Welcome home! For that’s the theme we’ve given to this, our sixth issue of The Northern Correspondent – an opportunity for our writers, photographers, illustrators and designers to unlock the front door of what “home” means to us, and to others.
For most of us, thankfully, thoughts of home are warm and fuzzy – a place where we’ve experienced love and acceptance, safety and security. Sometimes it’s a pin in the map, a “heimat” for which we pine.

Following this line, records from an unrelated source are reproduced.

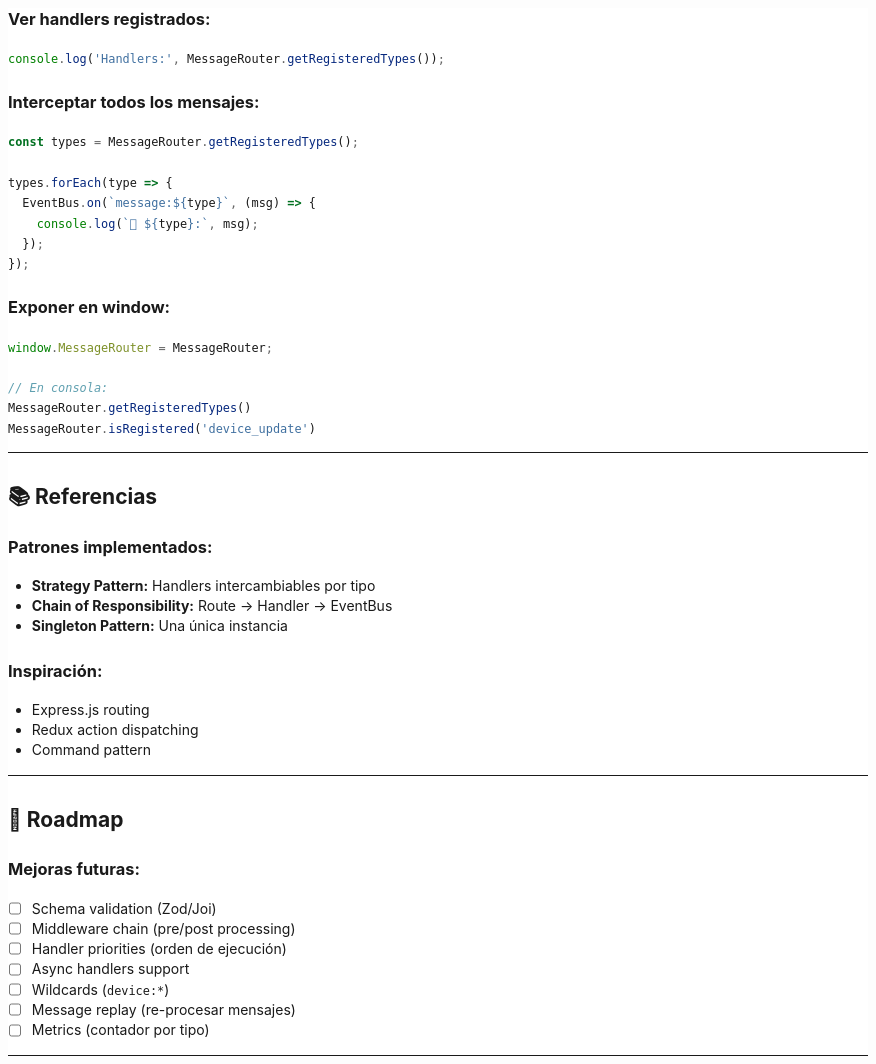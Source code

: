 ### Ver handlers registrados:
```javascript
console.log('Handlers:', MessageRouter.getRegisteredTypes());
```

### Interceptar todos los mensajes:
```javascript
const types = MessageRouter.getRegisteredTypes();

types.forEach(type => {
  EventBus.on(`message:${type}`, (msg) => {
    console.log(`📨 ${type}:`, msg);
  });
});
```

### Exponer en window:
```javascript
window.MessageRouter = MessageRouter;

// En consola:
MessageRouter.getRegisteredTypes()
MessageRouter.isRegistered('device_update')
```

---

## 📚 Referencias

### Patrones implementados:
- **Strategy Pattern:** Handlers intercambiables por tipo
- **Chain of Responsibility:** Route → Handler → EventBus
- **Singleton Pattern:** Una única instancia

### Inspiración:
- Express.js routing
- Redux action dispatching
- Command pattern

---

## 🎯 Roadmap

### Mejoras futuras:
- [ ] Schema validation (Zod/Joi)
- [ ] Middleware chain (pre/post processing)
- [ ] Handler priorities (orden de ejecución)
- [ ] Async handlers support
- [ ] Wildcards (`device:*`)
- [ ] Message replay (re-procesar mensajes)
- [ ] Metrics (contador por tipo)

---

So, as you turn the pages of this collection of reports and essays, you may happen upon stories of people building timber-framed futures for their families, bloodthirsty pirates who were homesick, folk anthems that make football fans weep or long-distance lorry-drivers using technology to keep in touch with their kids while they work away.
But in this issue, we’ve also sought to explore the experiences of those for whom home has been far from a safe place – young people escaping family breakdown, children living in poverty, refugees seeking to escape conflict.
Those tired and weary refugees, travelling hundreds, sometimes thousands of miles in search of new lives will be a defining image of our generation, and now make us question our notions of home on a daily basis. As Warsan Shire, a Somali-British writer, puts it, no one leaves home “unless home is the mouth of a shark… you only leave home when home won’t let you stay.”
Social workers often use something known as the “three houses technique”to help a child think about and discuss what makes them happy or fearful, their hopes and their dreams. The children draw their homes with pencils and crayons. With words, poems, photography and illustration, we’ve tried to do the same.